If you’re looking for caped crusaders, Strange Attractors is not the book for you. If you’re looking for an intelligent mystery that blends near-probable scientific theories a la Dr. Ian Malcolm of Jurassic Park, with an unabashed love for New York City, then you’re in luck.
Strange Attractors is a fascinating read through and through, presenting high concept theoretical physics to readers in a way that’s believable, if not entirely possible. The hero(es) of Strange Attractors may be brilliant but at the end of the day, they’re just people trying to prevent the collapse of an iconic city, in ways they still can’t quite comprehend. Mixing science and basic human interactions/relationships, the book also explores control; the way different people cope with a surplus or lack thereof.

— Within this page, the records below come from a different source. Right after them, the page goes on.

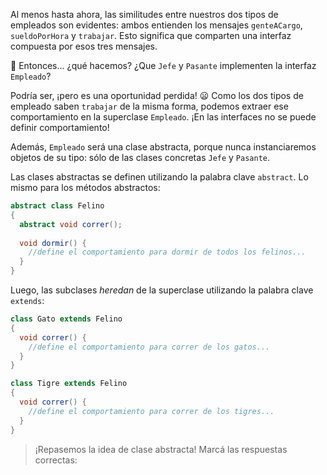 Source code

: Al menos hasta ahora, las similitudes entre nuestros dos tipos de empleados son evidentes: ambos entienden los mensajes `genteACargo`, `sueldoPorHora` y `trabajar`. Esto significa que comparten una interfaz compuesta por esos tres mensajes.

:thought_balloon: Entonces... ¿qué hacemos? ¿Que `Jefe` y `Pasante` implementen la interfaz `Empleado`?

Podría ser, ¡pero es una oportunidad perdida! :frowning: Como los dos tipos de empleado saben `trabajar` de la misma forma, podemos extraer ese comportamiento en la superclase `Empleado`. ¡En las interfaces no se puede definir comportamiento!

Además, `Empleado` será una clase abstracta, porque nunca instanciaremos objetos de su tipo: sólo de las clases concretas `Jefe` y `Pasante`.

Las clases abstractas se definen utilizando la palabra clave `abstract`. Lo mismo para los métodos abstractos:

```java
abstract class Felino
{
  abstract void correr();
  
  void dormir() {
    //define el comportamiento para dormir de todos los felinos...
  }
}
```

Luego, las subclases *heredan* de la superclase utilizando la palabra clave `extends`:

```java
class Gato extends Felino
{
  void correr() {
    //define el comportamiento para correr de los gatos...
  }
}

class Tigre extends Felino
{
  void correr() {
    //define el comportamiento para correr de los tigres...
  }
}
```

> ¡Repasemos la idea de clase abstracta! Marcá las respuestas correctas:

Heller Wilson is a graduate student working on a thesis that will land him an excellent job, but the work no longer mentally stimulates him. Despite that detail, he has the perfect girlfriend, great friends, and is about to start a successful career. Of course, this is when things get complicated. Wilson meets Dr. Spencer Brownfield, a man who claims to have saved New York City from the brink of destruction in 1978, through minor acts of what seem to be chaos. Brownfield turns Wilson’s world upside down with his theories, and they quickly fall into the master/student relationship, complete with the student’s disbelief at the teacher’s odd methods. Taking a crash course in complexity math, Brownfield is prepping Wilson to be his successor, the new savior of New York, before the city’s chaos crashes in on itself.

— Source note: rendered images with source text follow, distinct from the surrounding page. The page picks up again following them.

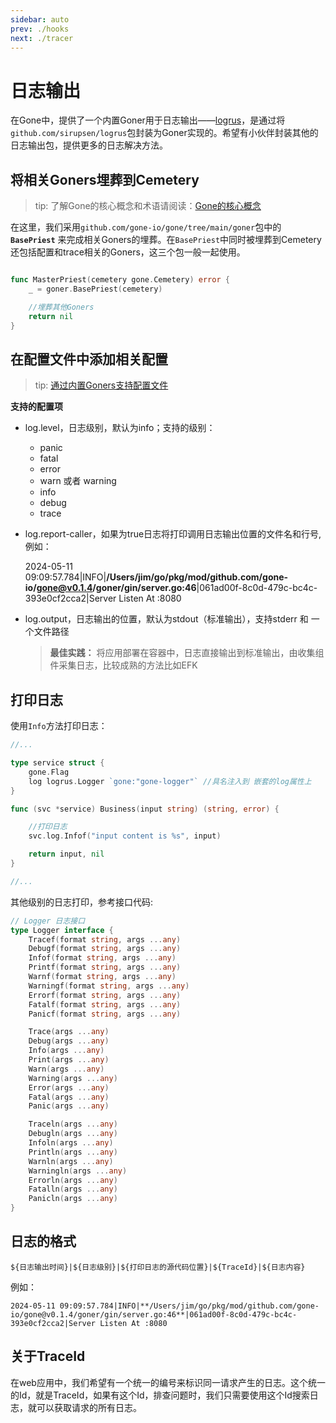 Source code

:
 ```yaml
---
sidebar: auto
prev: ./hooks
next: ./tracer
---
```


# 日志输出

在Gone中，提供了一个内置Goner用于日志输出——[logrus](github.com/gone-io/gone/tree/main/goner/logrus)，是通过将`github.com/sirupsen/logrus`包封装为Goner实现的。希望有小伙伴封装其他的日志输出包，提供更多的日志解决方法。

## 将相关Goners埋葬到Cemetery

> tip: 了解Gone的核心概念和术语请阅读：[Gone的核心概念](https://goner.fun/zh/guide/core-concept.html)

在这里，我们采用`github.com/gone-io/gone/tree/main/goner`包中的 **`BasePriest`** 来完成相关Goners的埋葬。在`BasePriest`中同时被埋葬到Cemetery还包括配置和trace相关的Goners，这三个包一般一起使用。

```go

func MasterPriest(cemetery gone.Cemetery) error {
	_ = goner.BasePriest(cemetery)

	//埋葬其他Goners
	return nil
}
```


## 在配置文件中添加相关配置
> tip: [通过内置Goners支持配置文件](https://goner.fun/zh/guide/config.html)

**支持的配置项**
- log.level，日志级别，默认为info；支持的级别：
  - panic
  - fatal
  - error
  - warn 或者 warning
  - info
  - debug
  - trace
- log.report-caller，如果为true日志将打印调用日志输出位置的文件名和行号,例如：

    2024-05-11 09:09:57.784|INFO|**/Users/jim/go/pkg/mod/github.com/gone-io/gone@v0.1.4/goner/gin/server.go:46**|061ad00f-8c0d-479c-bc4c-393e0cf2cca2|Server Listen At :8080

- log.output，日志输出的位置，默认为stdout（标准输出），支持stderr 和 一个文件路径
    > **最佳实践：** 将应用部署在容器中，日志直接输出到标准输出，由收集组件采集日志，比较成熟的方法比如EFK

## 打印日志
使用`Info`方法打印日志：

```go
//...

type service struct {
    gone.Flag
    log logrus.Logger `gone:"gone-logger"` //具名注入到 嵌套的log属性上
}

func (svc *service) Business(input string) (string, error) {

    //打印日志
	svc.log.Infof("input content is %s", input)

	return input, nil
}

//...
```
其他级别的日志打印，参考接口代码:
```go
// Logger 日志接口
type Logger interface {
	Tracef(format string, args ...any)
	Debugf(format string, args ...any)
	Infof(format string, args ...any)
	Printf(format string, args ...any)
	Warnf(format string, args ...any)
	Warningf(format string, args ...any)
	Errorf(format string, args ...any)
	Fatalf(format string, args ...any)
	Panicf(format string, args ...any)

	Trace(args ...any)
	Debug(args ...any)
	Info(args ...any)
	Print(args ...any)
	Warn(args ...any)
	Warning(args ...any)
	Error(args ...any)
	Fatal(args ...any)
	Panic(args ...any)

	Traceln(args ...any)
	Debugln(args ...any)
	Infoln(args ...any)
	Println(args ...any)
	Warnln(args ...any)
	Warningln(args ...any)
	Errorln(args ...any)
	Fatalln(args ...any)
	Panicln(args ...any)
}
```


## 日志的格式

`${日志输出时间}|${日志级别}|${打印日志的源代码位置}|${TraceId}|${日志内容}`

例如：
```
2024-05-11 09:09:57.784|INFO|**/Users/jim/go/pkg/mod/github.com/gone-io/gone@v0.1.4/goner/gin/server.go:46**|061ad00f-8c0d-479c-bc4c-393e0cf2cca2|Server Listen At :8080
```

## 关于TraceId
在web应用中，我们希望有一个统一的编号来标识同一请求产生的日志。这个统一的Id，就是TraceId，如果有这个Id，排查问题时，我们只需要使用这个Id搜索日志，就可以获取请求的所有日志。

It’s a fascinating concept that is best explained by reading the book. There are more than a few surprises throughout, including one twist that was both visually stunning and a total mind-trip. Although he’s not the most glamorous hero in comics, Wilson is a strong character readers can empathize with, despite his brilliance. Charles Soule has created a believable world for this hero to step up and save the day, using nothing more than his intelligence, careful planning and some help from his friends. Greg Scott’s art suits the story well, with lovely paintings by Robert Saywitz and colours by Art Lyon bringing New York to life. A unique feature in any book, Strange Attractors has some fold out pages to showcase a particularly gorgeous abstract scene. The way Archaia pays close attention to these kind of details in their books is a huge part of what makes the hardcover edition of Strange Attractors a must buy. Interesting story, great art and excellent design that form an object of beauty– something oft overlooked in a world of weekly floppies.